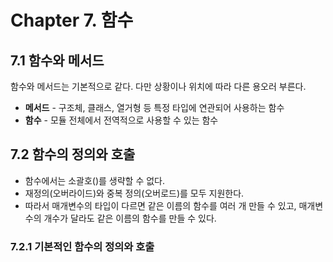 # Chapter 7. 함수

## 7.1 함수와 메서드

함수와 메서드는 기본적으로 같다. 다만 상황이나 위치에 따라 다른 용오러 부른다.

- **메서드** - 구조체, 클래스, 열거형 등 특정 타입에 연관되어 사용하는 함수
- **함수** - 모듈 전체에서 전역적으로 사용할 수 있는 함수

## 7.2 함수의 정의와 호출

- 함수에서는 소괄호()를 생략할 수 없다.
- 재정의(오버라이드)와 중복 정의(오버로드)를 모두 지원한다.
- 따라서 매개변수의 타입이 다르면 같은 이름의 함수를 여러 개 만들 수 있고, 매개변수의 개수가 달라도 같은 이름의 함수를 만들 수 있다.

### 7.2.1 기본적인 함수의 정의와 호출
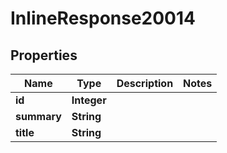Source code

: 

# InlineResponse20014

## Properties

Name | Type | Description | Notes
------------ | ------------- | ------------- | -------------
**id** | **Integer** |  | 
**summary** | **String** |  | 
**title** | **String** |  | 



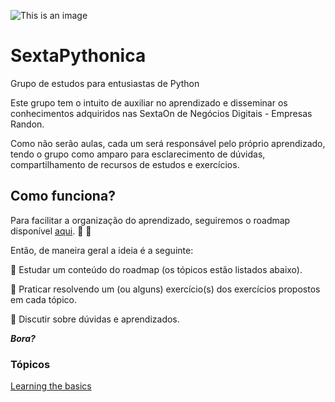 ![This is an image](https://cafeinacodificada.com.br/wp-content/uploads/2018/04/Post1_pt21.png)

# SextaPythonica
Grupo de estudos para entusiastas de Python

Este grupo tem o intuito de auxiliar no aprendizado e disseminar os conhecimentos adquiridos nas SextaOn de Negócios Digitais - Empresas Randon.

Como não serão aulas, cada um será responsável pelo próprio aprendizado, tendo o grupo como amparo para esclarecimento de dúvidas, compartilhamento de recursos de estudos e exercícios. 

## Como funciona?

Para facilitar a organização do aprendizado, seguiremos o roadmap disponível [aqui](https://roadmap.sh/python). :exploding_head: :exploding_head:

Então, de maneira geral a ideia é a seguinte: 

:brain: Estudar um conteúdo do roadmap (os tópicos estão listados abaixo).

:muscle: Praticar resolvendo um (ou alguns) exercício(s) dos exercícios propostos em cada tópico.

:speech_balloon: Discutir sobre dúvidas e aprendizados. 

***Bora?***

### Tópicos

[Learning the basics]()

**WHAT IS EXPECTED:**
Starting with the line that contains "estão listados abaixo).", output every line through the end of the listing above, unchanged.

**WRITTEN SOLUTION:**
:brain: Estudar um conteúdo do roadmap (os tópicos estão listados abaixo).

:muscle: Praticar resolvendo um (ou alguns) exercício(s) dos exercícios propostos em cada tópico.

:speech_balloon: Discutir sobre dúvidas e aprendizados. 

***Bora?***

### Tópicos

[Learning the basics]()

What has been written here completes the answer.